Dan Pelletier is the co-owner of The Tarot Garden. An accomplished tarot reader with over thirty years of experience, Dan has also contributed to such publications as Aeclectic Tarot and Body Mind Spirit magazine.


Tarot Through a Different Lens:
A Tarot Garden Interview with Lee Bursten

Dan: To start with, I want to know the simple details. Who is Lee Bursten?

Lee: Well, I suppose I'm various things, and it's hard to know what order to put them in. I'm a 42-year-old man, a Tarot devotee, and a student of astrology. I was born and raised in Brooklyn Heights, New York. I've been on my own and supporting myself since the age of 17. Tarot had always been an avocation for me, yet in the last year I've become -- somewhat to my astonishment -- a professional Tarot reader and a published deck creator. This is the hardest question I've ever had to answer!

Dan: Tell me about how your journey from Brooklyn, to here...

Lee: My inner journey doesn't actually correlate much with my geographical journeys, which consist of various moves from my birthplace of New York City to the Southwest, back to New York, then to Washington, D.C. for a four-year stint working for the Federal government, then back again to New York, and finally back again to the Southwest. All of these changes were occasioned by job considerations. While working in D.C., I was offered the opportunity to work at home, which I accepted, for a substantial cut in pay. This meant I could no longer afford to live in the D.C. suburbs, and that's how I ended up back in the Southwest. At present, my life is a bit isolated, and I work the same long hours as I did before, but I have more free time due to not having to travel to work every day.

Dan: And more time for Tarot, creative pursuits, and studies.

Lee: Speaking of studies, I actually never attended college. My father died while I was still in high school, and my mother moved out of state to live with her niece, and so at 17 I found myself on my own and having to earn my own living.  Although I had been very much involved in community theater during my high school years (and in fact was accepted into a prestigious workshop for musical theater songwriting sponsored by the music licensing company BMI), by the age of 20 I found that I lacked both the talent and the determination to attempt to attain success on a professional level in that field.  I'll be forever grateful to the late Lehman Engel, a Broadway conductor and founder of the aforementioned songwriting workshop, who wrote in a book, that aspiring performers should ask themselves if they can imagine themselves doing anything other than theater. I could indeed so imagine, so I took Mr.
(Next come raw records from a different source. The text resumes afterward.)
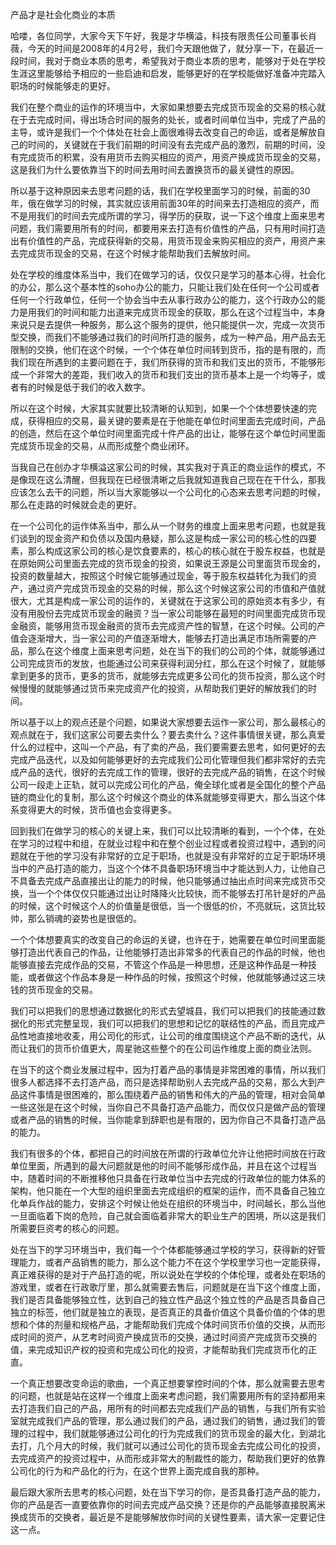 产品才是社会化商业的本质

哈喽，各位同学，大家今天下午好，我是才华横溢，科技有限责任公司董事长肖薇，今天的时间是2008年的4月2号，我们今天跟他做了，就分享一下，在最近一段时间，我对于商业本质的思考，希望我对于商业本质的思考，能够对于处在学校生涯这里能够给予相应的一些启迪和启发，能够更好的在学校能做好准备冲完踏入职场的时候能够走的更好。

我们在整个商业的运作的环境当中，大家如果想要去完成货币现金的交易的核心就在于去完成时间，得出场合时间的服务的处长，或者时间单位当中，完成了产品的主导，或许是我们一个个体处在社会上面很难得去改变自己的命运，或者是解放自己的时间的，关键就在于我们前期的时间没有去完成产品的激烈，前期的时间，没有完成货币的积累，没有用货币去购买相应的资产，用资产换成货币现金的交易，这是我们为什么要依靠当下的时间去用时间去置换货币的最关键性的原因。

所以基于这种原因来去思考问题的话，我们在学校里面学习的时候，前面的30年，俄在做学习的时候，其实就应该用前面30年的时间来去打造相应的资产，而不是用我们的时间去完成所谓的学习，得学历的获取，说一下这个维度上面来思考问题，我们需要用所有的时间，都要用来去打造有价值性的产品，只有用时间打造出有价值性的产品，完成获得新的交易，用货币现金来购买相应的资产，用资产来去完成货币现金的交易，在这个时候才能帮助我们去解放时间。

处在学校的维度体系当中，我们在做学习的话，仅仅只是学习的基本心得，社会化的办公，那么这个基本性的soho办公的能力，只能让我们处在任何一个公司或者任何一个行政单位，任何一个协会当中去从事行政办公的能力，这个行政办公的能力是用我们的时间和能力出道来完成货币现金的获取，那么在这个过程当中，本身来说只是去提供一种服务，那么这个服务的提供，他只能提供一次，完成一次货币型交换，而我们不能够通过我们的时间所打造的服务，成为一种产品，用产品去无限制的交换，他们在这个时候，一个个体在单位时间转到货币，指的是有限的，而我们现在所遇到的主要问题在于，我们所获得的货币和我们支出的货币，不能够形成一个非常大的差距，我们收入的货币和我们支出的货币基本上是一个均等子，或者有的时候是低于我们的收入数字。

所以在这个时候，大家其实就要比较清晰的认知到，如果一个个体想要快速的完成，获得相应的交易，最关键的要素是在于他能在单位时间里面去完成时间，产品的创造，然后在这个单位时间里面完成十件产品的出让，能够在这个单位时间里面完成货币现金的交易，从而形成整个商业闭环。

当我自己在创办才华横溢这家公司的时候，其实我对于真正的商业运作的模式，不是像现在这么清醒，但我现在已经很清晰之后我就知道我自己现在在干什么，那我应该怎么去干的问题，所以当大家能够以一个公司化的心态来去思考问题的时候，那么在走路的时候就会走的更好。

在一个公司化的运作体系当中，那么从一个财务的维度上面来思考问题，也就是我们谈到的现金资产和负债以及国内悬疑，那么这是构成一家公司的核心性的四要素，那么构成这家公司的核心是饮食要素的，核心的核心就在于股东权益，也就是在原始网公司里面去完成的货币现金的投资，如果说王源是公司里面货币现金的，投资的数量越大，按照这个时候它能够通过现金，等于股东权益转化为我们的资产，通过资产完成货币现金的交易的时候，那么这个时候这家公司的市值和产值就很大，尤其是构成一家公司的运作的，关键就在于这家公司的原始资本有多少，有没有用股份去完成货币现金的融资？当一家公司能够在最短的时间里面完成货币现金融资，能够用货币现金融资的货币去完成资产性的智慧，在这个时候。公司的产值会逐渐增大，当一家公司的产值逐渐增大，能够去打造出满足市场所需要的产品，那么在这个维度上面来思考问题，处在当下的我们的公司的个体，就能够通过公司完成货币的发放，也能通过公司来获得利润分红，那么在这个时候了，就能够拿到更多的货币，更多的货币，就能够去完成更多公司化的货币投资，那么这个时候慢慢的就能够通过货币来完成资产化的投资，从帮助我们更好的解放我们的时间。

所以基于以上的观点还是个问题，如果说大家想要去运作一家公司，那么最核心的观点就在于，我们这家公司要去卖什么？要去卖什么？这件事情很关键，那么真爱什么的过程中，这叫一个产品，有了卖的产品，我们要需要去思考，如何更好的去完成产品迭代，以及如何能够更好的去完成我们公司化管理但我们都非常好的去完成产品的迭代，很好的去完成工作的管理，很好的去完成产品的销售，在这个时候公司一段走上正轨，就可以完成公司化的产品，俺全球化或者是全国化的整个产品链的商业化的复制，那么这个时候这个商业的体系就能够变得更大，那么当这个体系变得更大的时候，货币值也会变得更多。

回到我们在做学习的核心的关键上来，我们可以比较清晰的看到，一个个体，在处在学习的过程中和组，在就业过程中和在整个创业过程或者投资过程中，遇到的问题就在于他的学习没有非常好的立足于职场，也就是没有非常好的立足于职场环境当中的产品打造的能力，当这个个体不具备职场环境当中才能达到人力，让他自己不具备去完成产品直接出让的能力的时候，他只能够通过抽出点时间来完成货币交换，当一个个体仅仅只能通过出让时降降火比较快，而不能够去打吊针是好的产品的时候，这个时候这个人的价值量是很低，当一个很低的价，不亮就玩，这货比较帅，那么销魂的姿势也是很低的。

一个个体想要真实的改变自己的命运的关键，也许在于，她需要在单位时间里面能够打造出代表自己的作品，让他能够打造出非常多的代表自己的作品的时候，他也能够直接去完成作品的交易，不管这个作品是一种思想，还是这种作品是一种技能，或者做这个作品本身是一种作品的时候，按照这个时候，他就能够通过这三块钱的货币现金的交易。

我们可以把我们的思想通过数据化的形式去望城县，我们可以把我们的技能通过数据化的形式完整呈现，我们可以把我们的思想和记忆的联结性的产品，而且完成产品性地直接地收麦，用公司化的形式，让公司的维度围绕这个产品不断的迭代，从而让我们的货币价值更大，周星驰这些整个的在公司运作维度上面的商业法则。

在当下的这个商业发展过程中，因为打着产品的事情是非常困难的事情，所以我们很多人都选择不去打造产品，而只是选择帮助别人去完成产品的交易，那么大到产品这件事情是很困难的，那么围绕着产品的销售和伟大的产品的管理，相对会简单一些这张是在这个时候，当你自己不具备打造产品能力，而仅仅只是做产品的管理或者产品的销售的时候，当你能拿到辞职也是有限的，因为你自己不具备打造产品的能力。

我们有很多的个体，都把自己的时间放在所谓的行政单位允许让他把时间放在行政单位里面，所遇到的最大问题就是他的时间不能够形成作品，并且在这个过程当中，随着时间的不断推移他只具备在行政单位当中去完成的行政单位的能力体系的架构，他只能在一个大型的组织里面去完成组织的框架的运作，而不具备自己独立化单兵作战的能力，安排这个时候让他处在组织的环境当中，时间越长，那么当他一旦面临着下岗的危险，自己就会面临着非常大的职业生产的困境，所以这是我们所需要巨资考的核心的问题。

处在当下的学习环境当中，我们每一个个体都能够通过学校的学习，获得新的好管理能力，或者产品销售的能力，那么这个能力不在这个学校里学习也一定能获得，真正难获得的是对于产品打造的呢，所以说处在学校的个体伦理，或者处在职场的游戏里，或者在行政歌厅里，那么就需要去售后，问题就是在当下这个维度上面，我们是否具备能够独立性，达到自己的独立性产品这个独立性的产品是否具备自己独立的标签，他们就是独立的表现，是否真正的具备价值这个具备价值的个体的思想和个体的剂量和规格产品，才能帮助我们完成个体时间货币价值的交换，从而形成时间的资产，从艺考时间资产换成货币的交换，通过时间资产完成货币交换的值，来完成知识产权的投资和完成公司化的投资，才能帮助我们完成货币化的正直。

一个真正想要改变命运的歌曲，一个真正想要掌控时间的个体，那么就需要去思考的问题，也就是站在这样一个维度上面来考虑问题，我们需要用所有的坚持都用来去打造我们自己的产品，用所有的时间都去完成我们产品的销售，与我们所有实验室就完成我们产品的管理，那么通过我们的产品，通过我们的销售，通过我们的管理的过程中，我们就能够通过公司化的行为完成我们的货币现金的最大化，到湖北去打，几个月大的时候，我们就可以通过公司化的货币现金去完成公司化的投资，去完成资产的投资过程中，从而形成非常大的制裁性的能力，帮助我们更好的依靠公司化的行为和产品化的行为，在这个世界上面完成自我的那种。

最后跟大家所去思考的核心问题，处在当下学习的你，是否具备打造产品的能力，你的产品是否一直要依靠你的时间去完成产品交换？还是你的产品能够直接脱离米换成货币的交换者，最近是不是能够解放你时间的关键性要素，请大家一定要记住这一点。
Engel's advice and decided my path lay elsewhere.

After working as a typist, word processor, and legal secretary for several years, I undertook training for a more technical occupation, and having successfully completed that training, I began my present career, which took me to the different places I've lived. Part of my job with the Federal government required me to travel, and thus I had the opportunity to see much more of the U.S. than I would have otherwise. I also took business trips to Trinidad, Japan and Belgium.

Dan: Tell me a little about your inner journey.

Lee: My inner journey rides on two simultaneous tracks: one involving my sexual identity, and the other involving my interest in divinatory systems, including the Tarot. Although I spent much of my teen years working at a community theater where there were many openly gay men, it didn't occur to me that I myself might be gay until my early 20's. At that time, I came out to myself, and very quickly met my life partner, Larry -- a fortuitous meeting indeed, since we are still together after 20 years. I've never been much of an activist, although I've certainly experienced the sorrows of setback and the joys of advancement of civil rights for lesbians and gays. Although I personally tend to blend into the background and conform to societal norms in terms of how I act/dress/speak, I also honor and respect those people who are conspicuously "different," because it's largely as a result of their courage and determination that lesbians and gay men have the rights they have now.

Although I had mentioned my sexual identity in one or two of my deck reviews, becoming an openly gay author was just about the last thing I expected to happen. But when Lo Scarabeo offered me the opportunity to create a gay deck, I couldn't find it within myself to use a pseudonym. Doing so would have been completely impossible for me. It would have felt as if I were ripping my soul out of my body. So now I find myself a little more openly gay than I had planned to be. But it doesn't matter. If my deck helps even one gay person feel more comfortable with their identity, then that completely eclipses any petty discomfort I might have about being in the spotlight. In a society where some gay and lesbian teenagers are killing themselves -- and being killed by others -- because of their sexuality, my discomfort matters not at all.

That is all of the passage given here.